Puedo decir, por ejemplo, que el primer sitio al que llegamos a vivir en Reynosa era un departamento sin plantas. Luego nos cambiamos a  una casa a las afueras de la ciudad en cuyo patio trasero los carrizos formaban una valla que los tres gansos que teníamos no podían cruzar. La siguiente casa tenía un pequeño bosque de albahacares que, años después descubrí, era "la hierba que había crecido" en el terreno porque la casa llevaba varios años abandonada. En ese tiempo, yo tenía seis años y los arbustos de la aromática especia rebasaban mi estatura.
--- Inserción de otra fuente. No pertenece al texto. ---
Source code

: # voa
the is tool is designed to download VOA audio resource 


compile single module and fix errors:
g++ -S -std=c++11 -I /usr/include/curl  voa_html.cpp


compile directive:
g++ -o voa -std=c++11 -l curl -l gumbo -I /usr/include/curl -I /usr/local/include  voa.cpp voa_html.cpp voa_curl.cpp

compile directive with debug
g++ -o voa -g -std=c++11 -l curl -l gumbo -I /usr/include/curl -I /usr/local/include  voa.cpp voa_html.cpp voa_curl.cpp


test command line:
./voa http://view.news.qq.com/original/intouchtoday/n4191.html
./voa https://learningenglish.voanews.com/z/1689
Me gustaba meterme entre ellos y llenar mis pulmones con ese olor dulce, extraño y adictivo.

Después nos cambiamos a la casa que sería de mamá. Ella y yo la llenamos de todo tipo de plantas: pasto, hiedras, enredaderas, rosales, alcatraces, crotones, romeos, julietas, amores de un rato...

Uno de los recuerdos que tengo de mi abuelo, que guardo con mucho cariño, tiene que ver con su jardín: una pasiflora, aferrada a la pared de adobe de la cochera, daba la bienvenida al que llegara. Más allá tenía plantados maíz, melón y planta de estropajo. Un banco de rosales se erguía orgulloso alrededor de una fuente a la que nunca vi con agua... mi abuelo solía enseñarme los nombres de cada mata, sus propiedades y maneras de propagación.

En mi casa de hoy, en una superficie de 1.7x3 metros, aglomeré una variedad de plantas que, a partir de la primavera, parece que va a reventar de flores y hojas verdes enormes. Disfruto mucho ese espacio las tardes cálidas y luminosas, cuando el sol tiende una sombra mansa sobre el jardín. El silencio es un recurso escaso en la ciudad, casi un lujo. Pero ese silencio es en realidad el canto de las plantas: un susurro que ha estado aquí, en la Tierra, desde hace miles de millones de años atrás, antes de que el ser humano pusiera un pie sobre ella.

Ayer, en Reynosa, las balas, el caos y la muerte pisotearon la ciudad. La hundieron en el miedo. Hubo muertos que los encabezados de los noticieros no mencionaron, que sólo se contaron de boca en boca, como antes nuestros ancestros nos contaban las historias frente a una fogata. Ante las carencias de la modernidad, lo más efectivo es el método antiguo: encender el fuego, una luz de Verdad, y contar la historia, dialogar con el miedo. Al final, el murmullo milenario de las plantas sosegará el terror, se nutrirá de nuestros cuerpos, de lo que fuimos.